DATA RECORDS =
···
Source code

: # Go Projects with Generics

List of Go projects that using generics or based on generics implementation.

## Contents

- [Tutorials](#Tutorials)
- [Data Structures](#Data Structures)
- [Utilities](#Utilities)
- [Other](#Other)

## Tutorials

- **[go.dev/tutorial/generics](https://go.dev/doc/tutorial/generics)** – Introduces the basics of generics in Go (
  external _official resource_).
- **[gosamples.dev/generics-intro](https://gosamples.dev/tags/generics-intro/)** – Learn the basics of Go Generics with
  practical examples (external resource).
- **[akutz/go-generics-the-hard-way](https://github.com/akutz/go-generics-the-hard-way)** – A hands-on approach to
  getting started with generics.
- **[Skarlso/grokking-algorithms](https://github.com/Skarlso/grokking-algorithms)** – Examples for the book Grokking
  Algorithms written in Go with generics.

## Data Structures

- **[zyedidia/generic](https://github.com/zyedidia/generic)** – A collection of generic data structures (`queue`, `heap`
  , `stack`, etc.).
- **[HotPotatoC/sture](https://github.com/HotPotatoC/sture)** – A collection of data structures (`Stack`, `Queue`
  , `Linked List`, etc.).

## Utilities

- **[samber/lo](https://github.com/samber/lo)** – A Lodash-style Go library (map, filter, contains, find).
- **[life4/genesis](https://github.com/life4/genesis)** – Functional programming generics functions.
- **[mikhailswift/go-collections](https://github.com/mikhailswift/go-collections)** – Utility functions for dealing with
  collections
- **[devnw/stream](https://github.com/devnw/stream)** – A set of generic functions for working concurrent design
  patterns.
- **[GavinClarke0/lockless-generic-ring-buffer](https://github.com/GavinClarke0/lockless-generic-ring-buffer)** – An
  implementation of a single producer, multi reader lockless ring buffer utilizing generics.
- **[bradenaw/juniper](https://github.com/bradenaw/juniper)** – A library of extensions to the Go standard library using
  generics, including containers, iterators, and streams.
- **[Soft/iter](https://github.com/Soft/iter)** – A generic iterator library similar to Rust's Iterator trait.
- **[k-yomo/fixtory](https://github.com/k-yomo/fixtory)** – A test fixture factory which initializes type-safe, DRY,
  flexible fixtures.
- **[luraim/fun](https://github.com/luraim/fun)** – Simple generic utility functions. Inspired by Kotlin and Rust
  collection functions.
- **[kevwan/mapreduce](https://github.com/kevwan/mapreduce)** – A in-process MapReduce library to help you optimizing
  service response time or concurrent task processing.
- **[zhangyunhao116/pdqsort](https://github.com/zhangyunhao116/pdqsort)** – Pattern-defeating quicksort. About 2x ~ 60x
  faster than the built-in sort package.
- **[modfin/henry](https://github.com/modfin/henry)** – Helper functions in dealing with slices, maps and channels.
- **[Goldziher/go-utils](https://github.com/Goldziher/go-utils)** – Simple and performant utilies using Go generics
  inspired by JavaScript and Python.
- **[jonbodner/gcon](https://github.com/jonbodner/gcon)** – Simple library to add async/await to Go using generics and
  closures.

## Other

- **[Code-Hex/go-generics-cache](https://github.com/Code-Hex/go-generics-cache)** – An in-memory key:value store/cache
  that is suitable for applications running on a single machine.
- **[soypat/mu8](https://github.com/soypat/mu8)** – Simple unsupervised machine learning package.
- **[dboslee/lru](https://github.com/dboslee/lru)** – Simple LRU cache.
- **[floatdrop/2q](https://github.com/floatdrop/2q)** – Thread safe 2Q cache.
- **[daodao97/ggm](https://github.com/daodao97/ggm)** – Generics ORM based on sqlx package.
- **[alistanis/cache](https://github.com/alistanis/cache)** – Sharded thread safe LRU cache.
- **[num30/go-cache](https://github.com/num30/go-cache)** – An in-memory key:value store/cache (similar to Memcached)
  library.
···
ABOUT THIS TASK =
Return the entries in full. Do not alter them.

REPLY =
Source code

: # Go Projects with Generics

List of Go projects that using generics or based on generics implementation.

## Contents

- [Tutorials](#Tutorials)
- [Data Structures](#Data Structures)
- [Utilities](#Utilities)
- [Other](#Other)

## Tutorials

- **[go.dev/tutorial/generics](https://go.dev/doc/tutorial/generics)** – Introduces the basics of generics in Go (
  external _official resource_).
- **[gosamples.dev/generics-intro](https://gosamples.dev/tags/generics-intro/)** – Learn the basics of Go Generics with
  practical examples (external resource).
- **[akutz/go-generics-the-hard-way](https://github.com/akutz/go-generics-the-hard-way)** – A hands-on approach to
  getting started with generics.
- **[Skarlso/grokking-algorithms](https://github.com/Skarlso/grokking-algorithms)** – Examples for the book Grokking
  Algorithms written in Go with generics.

## Data Structures

- **[zyedidia/generic](https://github.com/zyedidia/generic)** – A collection of generic data structures (`queue`, `heap`
  , `stack`, etc.).
- **[HotPotatoC/sture](https://github.com/HotPotatoC/sture)** – A collection of data structures (`Stack`, `Queue`
  , `Linked List`, etc.).

## Utilities

- **[samber/lo](https://github.com/samber/lo)** – A Lodash-style Go library (map, filter, contains, find).
- **[life4/genesis](https://github.com/life4/genesis)** – Functional programming generics functions.
- **[mikhailswift/go-collections](https://github.com/mikhailswift/go-collections)** – Utility functions for dealing with
  collections
- **[devnw/stream](https://github.com/devnw/stream)** – A set of generic functions for working concurrent design
  patterns.
- **[GavinClarke0/lockless-generic-ring-buffer](https://github.com/GavinClarke0/lockless-generic-ring-buffer)** – An
  implementation of a single producer, multi reader lockless ring buffer utilizing generics.
- **[bradenaw/juniper](https://github.com/bradenaw/juniper)** – A library of extensions to the Go standard library using
  generics, including containers, iterators, and streams.
- **[Soft/iter](https://github.com/Soft/iter)** – A generic iterator library similar to Rust's Iterator trait.
- **[k-yomo/fixtory](https://github.com/k-yomo/fixtory)** – A test fixture factory which initializes type-safe, DRY,
  flexible fixtures.
- **[luraim/fun](https://github.com/luraim/fun)** – Simple generic utility functions. Inspired by Kotlin and Rust
  collection functions.
- **[kevwan/mapreduce](https://github.com/kevwan/mapreduce)** – A in-process MapReduce library to help you optimizing
  service response time or concurrent task processing.
- **[zhangyunhao116/pdqsort](https://github.com/zhangyunhao116/pdqsort)** – Pattern-defeating quicksort. About 2x ~ 60x
  faster than the built-in sort package.
- **[modfin/henry](https://github.com/modfin/henry)** – Helper functions in dealing with slices, maps and channels.
- **[Goldziher/go-utils](https://github.com/Goldziher/go-utils)** – Simple and performant utilies using Go generics
  inspired by JavaScript and Python.
- **[jonbodner/gcon](https://github.com/jonbodner/gcon)** – Simple library to add async/await to Go using generics and
  closures.

## Other

- **[Code-Hex/go-generics-cache](https://github.com/Code-Hex/go-generics-cache)** – An in-memory key:value store/cache
  that is suitable for applications running on a single machine.
- **[soypat/mu8](https://github.com/soypat/mu8)** – Simple unsupervised machine learning package.
- **[dboslee/lru](https://github.com/dboslee/lru)** – Simple LRU cache.
- **[floatdrop/2q](https://github.com/floatdrop/2q)** – Thread safe 2Q cache.
- **[daodao97/ggm](https://github.com/daodao97/ggm)** – Generics ORM based on sqlx package.
- **[alistanis/cache](https://github.com/alistanis/cache)** – Sharded thread safe LRU cache.
- **[num30/go-cache](https://github.com/num30/go-cache)** – An in-memory key:value store/cache (similar to Memcached)
  library.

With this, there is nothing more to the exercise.